Setelah itu Pak Jamal kembali berdiri, berbalik badan dan mulai melangkah pergi. Meski sudah dihajar, Kakek Adi belum puas mengumpat. “Bajingan! Kades Bangsat!” teriaknya yang terus mengeluarkan kata-kata kasar. Pak Jamal mengabaikannya, ia buka pintu sehingga cahaya masuk menerpa wajah Kakek Adi sesaat. Pintu ditutup dan suasana pun kembali gelap.
***
Saat petang tiba, seperti biasa Abbas baru pulang. Bersamaan dengan Pak Jamal yang juga datang untuk menjemput Ranti. Kedua pasangan itu sempat bertemu, berbincang sebentar sampai akhirnya azan magrib membuat mereka berpisah. Pak Jamal pulang membawa sang istri, sementara Jamal masuk ke dalam rumahnya.
Malam harinya, setelah selesai dengan semua pekerjaan rumah. Nina duduk di sofa bersama Abbas sambil menikmati setoples cemilan ringan. Di sana, ia menceritakan pada Abbas tentang semua yang terjadi siang tadi. Abbas merasa geram dan kesal mendengar cerita soal Kakek Adi.
“Tapi kamu gak apa-apa?” tanya Abbas.
Nina menggeleng. “Enggak, cuma Mbak Ranti aja jadi korban,” jawab Nina.Abbas menghela nafas. “Kasihan juga dia,” kata Abbas. “Tapi soal masa lalu Kakek Adi. Cukup kelam juga, sampai akhirnya ia menjadi seperti sekarang. Tapi dia tak bisa menyalahkan Ranti atas semua yang telah terjadi,” tambahnya.
Nina mengangguk setuju. “Tapi mau bagaimana lagi? Aku agak takut, gimana kalau nanti Mbak Ranti jadi gak mau temenin aku lagi,” kata Nina.
“Tenang aja, nanti aku cari solusi kalau Mbak Ranti kapok ke sini.” Abbas lalu beralih dan mengelus perut Nina.
“Jangan banyak pikiran, beberapa minggu lagi kamu akan melahirkan. Gak sabar lihat dia lahir,” ucap Abbas dengan begitu antusias.

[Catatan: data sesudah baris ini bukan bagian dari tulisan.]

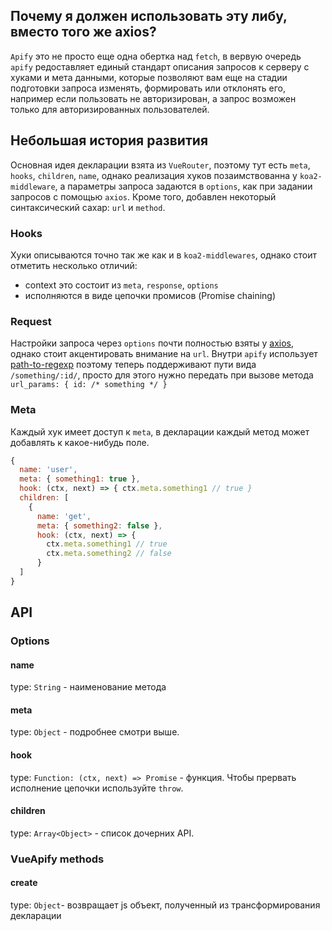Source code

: ## Почему я должен использовать эту либу, вместо того же axios?

`Apify` это не просто еще одна обертка над `fetch`, в вервую очередь `apify` редоставляет единый стандарт описания запросов к серверу с хуками и мета данными, которые позволяют вам еще на стадии подготовки запроса изменять, формировать или отклонять его, например если пользовать не авторизирован, а запрос возможен только для авторизированных пользователей.

## Небольшая история развития

Основная идея декларации взята из `VueRouter`, поэтому тут есть `meta`, `hooks`, `children`, `name`, однако реализация хуков позаимствованна у `koa2-middleware`, а параметры запроса задаются в `options`, как при задании запросов с помощью `axios`.
Кроме того, добавлен некоторый синтаксический сахар: `url` и `method`.

### Hooks

Хуки описываются точно так же как и в `koa2-middlewares`, однако стоит отметить несколько отличий:
* context это состоит из `meta`, `response`, `options`
* исполняются в виде цепочки промисов (Promise chaining)

### Request

Настройки запроса через `options` почти полностью взяты у [axios](https://github.com/mzabriskie/axios#request-config), однако стоит акцентировать внимание на `url`. Внутри `apify` использует [path-to-regexp](https://github.com/pillarjs/path-to-regexp) поэтому теперь поддерживают пути вида `/something/:id/`, просто для этого нужно передать при вызове метода `url_params: { id: /* something */ }`

### Meta

Каждый хук имеет доступ к `meta`, в декларации каждый метод может добавлять к какое-нибудь поле.
```js
{
  name: 'user',
  meta: { something1: true },
  hook: (ctx, next) => { ctx.meta.something1 // true }
  children: [
    { 
      name: 'get',
      meta: { something2: false },
      hook: (ctx, next) => {
        ctx.meta.something1 // true
        ctx.meta.something2 // false
      }
  ]
}
```

## API

### Options

#### name

type: `String` - наименование метода

#### meta

type: `Object` - подробнее смотри выше.

#### hook

type: `Function: (ctx, next) => Promise` - функция. Чтобы прервать исполнение цепочки используйте `throw`.

#### children

type: `Array<Object>` - список дочерних API.

### VueApify methods

#### create

type: `Object`- возвращает js объект, полученный из трансформирования декларации
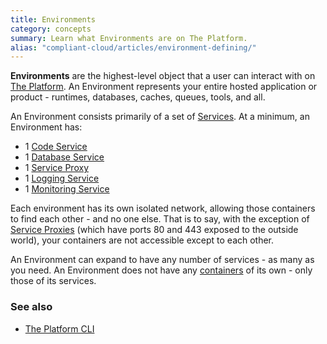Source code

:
 ```yaml
---
title: Environments
category: concepts
summary: Learn what Environments are on The Platform.
alias: "compliant-cloud/articles/environment-defining/"
---
```


**Environments** are the highest-level object that a user can interact with on [The Platform](https://datica.com/platform). An Environment represents your entire hosted application or product - runtimes, databases, caches, queues, tools, and all.

An Environment consists primarily of a set of [Services](/compliant-cloud/articles/concepts/services). At a minimum, an Environment has:

* 1 [Code Service](/compliant-cloud/articles/concepts/services#code-services)
* 1 [Database Service](/compliant-cloud/articles/concepts/services#database-services)
* 1 [Service Proxy](/compliant-cloud/articles/concepts/service-proxy)
* 1 [Logging Service](/compliant-cloud/articles/logging-access)
* 1 [Monitoring Service](/compliant-cloud/articles/monitoring)

Each environment has its own isolated network, allowing those containers to find each other - and no one else. That is to say, with the exception of [Service Proxies](/compliant-cloud/articles/concepts/service-proxy) (which have ports 80 and 443 exposed to the outside world), your containers are not accessible except to each other.

An Environment can expand to have any number of services - as many as you need. An Environment does not have any [containers](/compliant-cloud/articles/concepts/containers) of its own - only those of its services.

### See also
* [The Platform CLI](/compliant-cloud/articles/cli-stratum)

Nina tersenyum lebar. “Iya,” jawabnya.
Setelah puas bercerita, keduanya memilih masuk ke dalam kamar untuk beristirahat. Abbas masuk lebih dulu, sementara Nina merapikan meja sebentar. Saat sedang merapikan meja, Nina kembali mencium wangi itu. Wangi bunga melati yang entah dari mana asalnya. Ia melihat sekitar, tidak ada apa-apa. Tidak ada melati di sini.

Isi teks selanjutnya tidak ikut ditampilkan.